Assignment:
Below is a block of records; return all of them exactly, but without the images.

Data section START

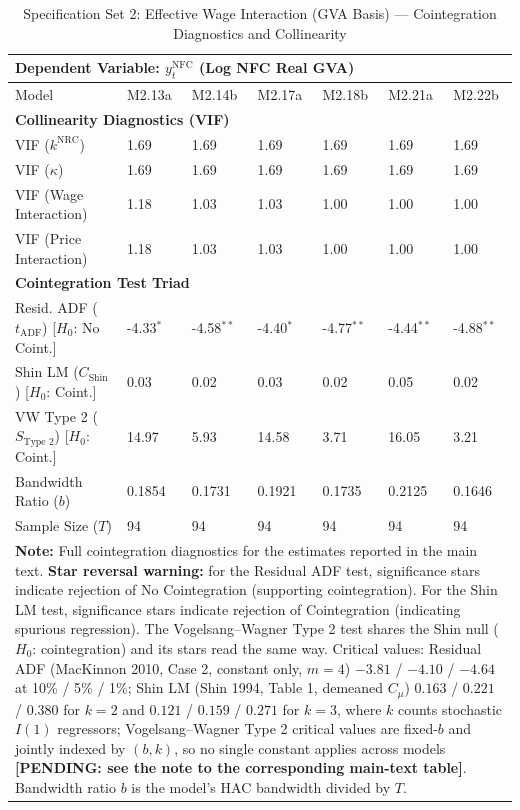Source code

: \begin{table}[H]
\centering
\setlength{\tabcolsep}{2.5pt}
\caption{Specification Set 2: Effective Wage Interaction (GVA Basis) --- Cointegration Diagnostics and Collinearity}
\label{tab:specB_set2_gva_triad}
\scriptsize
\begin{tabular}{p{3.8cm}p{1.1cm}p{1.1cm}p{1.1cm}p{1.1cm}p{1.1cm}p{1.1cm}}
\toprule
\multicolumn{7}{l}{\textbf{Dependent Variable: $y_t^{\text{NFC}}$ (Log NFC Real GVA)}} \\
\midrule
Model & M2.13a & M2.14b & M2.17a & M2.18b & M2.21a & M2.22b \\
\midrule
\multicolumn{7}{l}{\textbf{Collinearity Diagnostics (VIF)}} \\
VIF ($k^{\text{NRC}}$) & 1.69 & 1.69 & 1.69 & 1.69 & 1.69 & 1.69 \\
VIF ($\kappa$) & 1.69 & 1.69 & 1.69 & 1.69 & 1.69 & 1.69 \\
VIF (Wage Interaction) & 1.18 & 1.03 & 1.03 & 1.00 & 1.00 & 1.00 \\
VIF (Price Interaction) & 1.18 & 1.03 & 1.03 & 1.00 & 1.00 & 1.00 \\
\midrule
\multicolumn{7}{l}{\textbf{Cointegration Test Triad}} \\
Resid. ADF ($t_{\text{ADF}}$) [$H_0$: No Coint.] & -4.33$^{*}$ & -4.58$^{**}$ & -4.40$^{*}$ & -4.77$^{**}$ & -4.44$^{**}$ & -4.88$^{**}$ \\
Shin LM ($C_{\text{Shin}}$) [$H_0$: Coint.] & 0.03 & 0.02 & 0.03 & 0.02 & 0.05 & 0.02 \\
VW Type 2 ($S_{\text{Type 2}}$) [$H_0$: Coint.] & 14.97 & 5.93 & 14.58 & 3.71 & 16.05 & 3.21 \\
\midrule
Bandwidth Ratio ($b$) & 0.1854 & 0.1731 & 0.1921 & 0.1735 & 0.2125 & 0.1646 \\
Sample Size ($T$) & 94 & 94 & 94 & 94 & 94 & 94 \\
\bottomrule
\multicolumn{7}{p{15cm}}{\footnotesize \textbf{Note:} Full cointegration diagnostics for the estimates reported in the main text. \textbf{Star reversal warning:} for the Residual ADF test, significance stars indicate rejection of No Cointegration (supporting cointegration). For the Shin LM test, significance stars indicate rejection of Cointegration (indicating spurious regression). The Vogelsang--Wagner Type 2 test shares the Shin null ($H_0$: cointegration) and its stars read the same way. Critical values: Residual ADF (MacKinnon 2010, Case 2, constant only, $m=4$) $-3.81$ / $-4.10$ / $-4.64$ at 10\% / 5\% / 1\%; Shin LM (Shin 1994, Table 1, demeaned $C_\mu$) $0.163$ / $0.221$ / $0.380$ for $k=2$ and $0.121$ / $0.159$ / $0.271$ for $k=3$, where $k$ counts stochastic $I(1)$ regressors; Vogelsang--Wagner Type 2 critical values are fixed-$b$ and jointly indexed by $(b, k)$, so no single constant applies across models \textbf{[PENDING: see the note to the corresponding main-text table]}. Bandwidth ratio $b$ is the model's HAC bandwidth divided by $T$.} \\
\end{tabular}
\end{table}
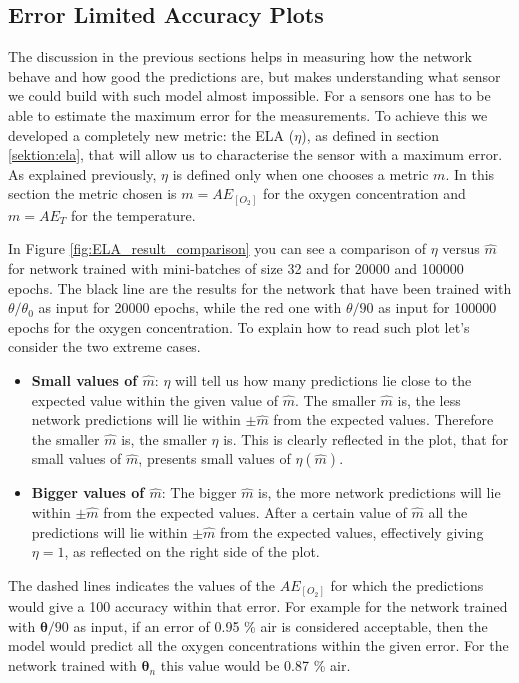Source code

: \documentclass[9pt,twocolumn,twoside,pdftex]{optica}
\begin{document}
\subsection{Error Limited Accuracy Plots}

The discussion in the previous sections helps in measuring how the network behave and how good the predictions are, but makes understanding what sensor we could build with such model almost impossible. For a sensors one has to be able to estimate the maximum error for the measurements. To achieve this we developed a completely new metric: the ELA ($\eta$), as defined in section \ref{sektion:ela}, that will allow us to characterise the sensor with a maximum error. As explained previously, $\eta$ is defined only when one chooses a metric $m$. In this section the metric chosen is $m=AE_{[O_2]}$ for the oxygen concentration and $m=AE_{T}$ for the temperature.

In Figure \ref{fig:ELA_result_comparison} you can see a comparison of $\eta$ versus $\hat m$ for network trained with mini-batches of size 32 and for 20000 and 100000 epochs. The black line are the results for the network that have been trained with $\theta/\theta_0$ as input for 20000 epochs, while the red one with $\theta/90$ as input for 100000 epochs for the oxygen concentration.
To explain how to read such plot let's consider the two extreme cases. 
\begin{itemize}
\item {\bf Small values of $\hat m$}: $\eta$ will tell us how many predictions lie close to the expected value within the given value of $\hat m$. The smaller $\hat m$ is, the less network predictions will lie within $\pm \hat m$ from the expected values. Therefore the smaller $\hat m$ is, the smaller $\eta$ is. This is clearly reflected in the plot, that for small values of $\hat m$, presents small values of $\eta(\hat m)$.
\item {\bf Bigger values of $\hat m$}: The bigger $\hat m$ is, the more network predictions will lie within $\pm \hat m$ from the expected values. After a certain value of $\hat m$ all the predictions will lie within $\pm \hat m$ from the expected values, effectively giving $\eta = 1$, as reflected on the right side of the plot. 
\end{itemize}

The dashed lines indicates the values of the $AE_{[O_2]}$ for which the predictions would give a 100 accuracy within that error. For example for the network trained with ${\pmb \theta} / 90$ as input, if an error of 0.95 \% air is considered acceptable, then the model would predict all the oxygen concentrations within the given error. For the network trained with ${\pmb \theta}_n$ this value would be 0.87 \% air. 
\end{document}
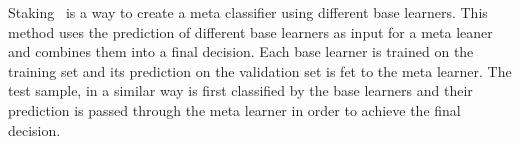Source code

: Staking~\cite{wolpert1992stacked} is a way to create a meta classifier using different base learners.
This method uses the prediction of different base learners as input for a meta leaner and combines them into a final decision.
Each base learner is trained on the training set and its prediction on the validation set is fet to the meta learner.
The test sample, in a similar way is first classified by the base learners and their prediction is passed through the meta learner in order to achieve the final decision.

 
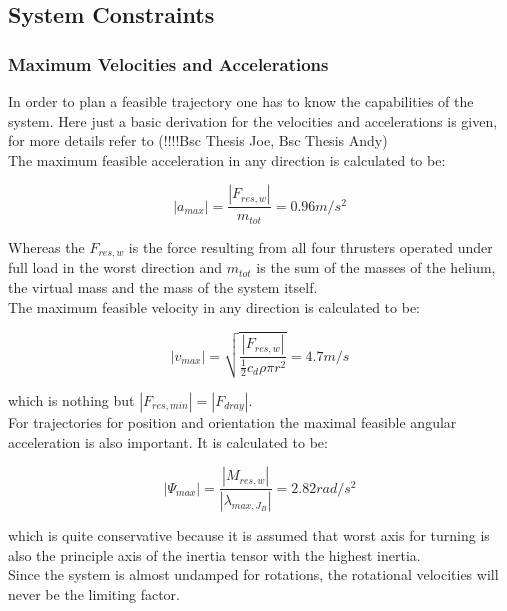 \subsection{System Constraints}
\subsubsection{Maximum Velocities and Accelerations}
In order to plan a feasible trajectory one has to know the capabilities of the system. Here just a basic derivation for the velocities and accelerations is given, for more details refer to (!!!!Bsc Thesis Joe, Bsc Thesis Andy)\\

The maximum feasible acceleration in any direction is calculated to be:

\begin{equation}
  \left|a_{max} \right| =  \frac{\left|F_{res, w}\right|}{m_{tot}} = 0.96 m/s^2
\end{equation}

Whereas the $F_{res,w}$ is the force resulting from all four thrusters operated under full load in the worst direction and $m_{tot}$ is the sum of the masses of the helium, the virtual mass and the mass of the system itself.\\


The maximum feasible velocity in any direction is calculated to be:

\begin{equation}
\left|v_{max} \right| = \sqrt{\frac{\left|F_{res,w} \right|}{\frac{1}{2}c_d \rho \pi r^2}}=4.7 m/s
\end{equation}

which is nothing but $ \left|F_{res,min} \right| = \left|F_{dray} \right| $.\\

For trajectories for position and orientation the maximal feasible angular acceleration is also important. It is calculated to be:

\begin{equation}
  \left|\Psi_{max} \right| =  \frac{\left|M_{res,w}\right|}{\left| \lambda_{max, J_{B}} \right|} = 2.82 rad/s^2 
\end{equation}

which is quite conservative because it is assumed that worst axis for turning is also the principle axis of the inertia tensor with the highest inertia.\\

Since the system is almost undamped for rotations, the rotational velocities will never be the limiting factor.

Data section END

Completed exercise:
Source code

: \begin{table}[H]
\centering
\setlength{\tabcolsep}{2.5pt}
\caption{Specification Set 2: Effective Wage Interaction (GVA Basis) --- Cointegration Diagnostics and Collinearity}
\label{tab:specB_set2_gva_triad}
\scriptsize
\begin{tabular}{p{3.8cm}p{1.1cm}p{1.1cm}p{1.1cm}p{1.1cm}p{1.1cm}p{1.1cm}}
\toprule
\multicolumn{7}{l}{\textbf{Dependent Variable: $y_t^{\text{NFC}}$ (Log NFC Real GVA)}} \\
\midrule
Model & M2.13a & M2.14b & M2.17a & M2.18b & M2.21a & M2.22b \\
\midrule
\multicolumn{7}{l}{\textbf{Collinearity Diagnostics (VIF)}} \\
VIF ($k^{\text{NRC}}$) & 1.69 & 1.69 & 1.69 & 1.69 & 1.69 & 1.69 \\
VIF ($\kappa$) & 1.69 & 1.69 & 1.69 & 1.69 & 1.69 & 1.69 \\
VIF (Wage Interaction) & 1.18 & 1.03 & 1.03 & 1.00 & 1.00 & 1.00 \\
VIF (Price Interaction) & 1.18 & 1.03 & 1.03 & 1.00 & 1.00 & 1.00 \\
\midrule
\multicolumn{7}{l}{\textbf{Cointegration Test Triad}} \\
Resid. ADF ($t_{\text{ADF}}$) [$H_0$: No Coint.] & -4.33$^{*}$ & -4.58$^{**}$ & -4.40$^{*}$ & -4.77$^{**}$ & -4.44$^{**}$ & -4.88$^{**}$ \\
Shin LM ($C_{\text{Shin}}$) [$H_0$: Coint.] & 0.03 & 0.02 & 0.03 & 0.02 & 0.05 & 0.02 \\
VW Type 2 ($S_{\text{Type 2}}$) [$H_0$: Coint.] & 14.97 & 5.93 & 14.58 & 3.71 & 16.05 & 3.21 \\
\midrule
Bandwidth Ratio ($b$) & 0.1854 & 0.1731 & 0.1921 & 0.1735 & 0.2125 & 0.1646 \\
Sample Size ($T$) & 94 & 94 & 94 & 94 & 94 & 94 \\
\bottomrule
\multicolumn{7}{p{15cm}}{\footnotesize \textbf{Note:} Full cointegration diagnostics for the estimates reported in the main text. \textbf{Star reversal warning:} for the Residual ADF test, significance stars indicate rejection of No Cointegration (supporting cointegration). For the Shin LM test, significance stars indicate rejection of Cointegration (indicating spurious regression). The Vogelsang--Wagner Type 2 test shares the Shin null ($H_0$: cointegration) and its stars read the same way. Critical values: Residual ADF (MacKinnon 2010, Case 2, constant only, $m=4$) $-3.81$ / $-4.10$ / $-4.64$ at 10\% / 5\% / 1\%; Shin LM (Shin 1994, Table 1, demeaned $C_\mu$) $0.163$ / $0.221$ / $0.380$ for $k=2$ and $0.121$ / $0.159$ / $0.271$ for $k=3$, where $k$ counts stochastic $I(1)$ regressors; Vogelsang--Wagner Type 2 critical values are fixed-$b$ and jointly indexed by $(b, k)$, so no single constant applies across models \textbf{[PENDING: see the note to the corresponding main-text table]}. Bandwidth ratio $b$ is the model's HAC bandwidth divided by $T$.} \\
\end{tabular}
\end{table}
Source code

: \documentclass[9pt,twocolumn,twoside,pdftex]{optica}
\begin{document}
\subsection{Error Limited Accuracy Plots}

The discussion in the previous sections helps in measuring how the network behave and how good the predictions are, but makes understanding what sensor we could build with such model almost impossible. For a sensors one has to be able to estimate the maximum error for the measurements. To achieve this we developed a completely new metric: the ELA ($\eta$), as defined in section \ref{sektion:ela}, that will allow us to characterise the sensor with a maximum error. As explained previously, $\eta$ is defined only when one chooses a metric $m$. In this section the metric chosen is $m=AE_{[O_2]}$ for the oxygen concentration and $m=AE_{T}$ for the temperature.

In Figure \ref{fig:ELA_result_comparison} you can see a comparison of $\eta$ versus $\hat m$ for network trained with mini-batches of size 32 and for 20000 and 100000 epochs. The black line are the results for the network that have been trained with $\theta/\theta_0$ as input for 20000 epochs, while the red one with $\theta/90$ as input for 100000 epochs for the oxygen concentration.
To explain how to read such plot let's consider the two extreme cases. 
\begin{itemize}
\item {\bf Small values of $\hat m$}: $\eta$ will tell us how many predictions lie close to the expected value within the given value of $\hat m$. The smaller $\hat m$ is, the less network predictions will lie within $\pm \hat m$ from the expected values. Therefore the smaller $\hat m$ is, the smaller $\eta$ is. This is clearly reflected in the plot, that for small values of $\hat m$, presents small values of $\eta(\hat m)$.
\item {\bf Bigger values of $\hat m$}: The bigger $\hat m$ is, the more network predictions will lie within $\pm \hat m$ from the expected values. After a certain value of $\hat m$ all the predictions will lie within $\pm \hat m$ from the expected values, effectively giving $\eta = 1$, as reflected on the right side of the plot. 
\end{itemize}

The dashed lines indicates the values of the $AE_{[O_2]}$ for which the predictions would give a 100 accuracy within that error. For example for the network trained with ${\pmb \theta} / 90$ as input, if an error of 0.95 \% air is considered acceptable, then the model would predict all the oxygen concentrations within the given error. For the network trained with ${\pmb \theta}_n$ this value would be 0.87 \% air. 
\end{document}
Source code

: Staking~\cite{wolpert1992stacked} is a way to create a meta classifier using different base learners.
This method uses the prediction of different base learners as input for a meta leaner and combines them into a final decision.
Each base learner is trained on the training set and its prediction on the validation set is fet to the meta learner.
The test sample, in a similar way is first classified by the base learners and their prediction is passed through the meta learner in order to achieve the final decision.

 
 \subsection{System Constraints}
\subsubsection{Maximum Velocities and Accelerations}
In order to plan a feasible trajectory one has to know the capabilities of the system. Here just a basic derivation for the velocities and accelerations is given, for more details refer to (!!!!Bsc Thesis Joe, Bsc Thesis Andy)\\

The maximum feasible acceleration in any direction is calculated to be:

\begin{equation}
  \left|a_{max} \right| =  \frac{\left|F_{res, w}\right|}{m_{tot}} = 0.96 m/s^2
\end{equation}

Whereas the $F_{res,w}$ is the force resulting from all four thrusters operated under full load in the worst direction and $m_{tot}$ is the sum of the masses of the helium, the virtual mass and the mass of the system itself.\\


The maximum feasible velocity in any direction is calculated to be:

\begin{equation}
\left|v_{max} \right| = \sqrt{\frac{\left|F_{res,w} \right|}{\frac{1}{2}c_d \rho \pi r^2}}=4.7 m/s
\end{equation}

which is nothing but $ \left|F_{res,min} \right| = \left|F_{dray} \right| $.\\

For trajectories for position and orientation the maximal feasible angular acceleration is also important. It is calculated to be:

\begin{equation}
  \left|\Psi_{max} \right| =  \frac{\left|M_{res,w}\right|}{\left| \lambda_{max, J_{B}} \right|} = 2.82 rad/s^2 
\end{equation}

which is quite conservative because it is assumed that worst axis for turning is also the principle axis of the inertia tensor with the highest inertia.\\

Since the system is almost undamped for rotations, the rotational velocities will never be the limiting factor.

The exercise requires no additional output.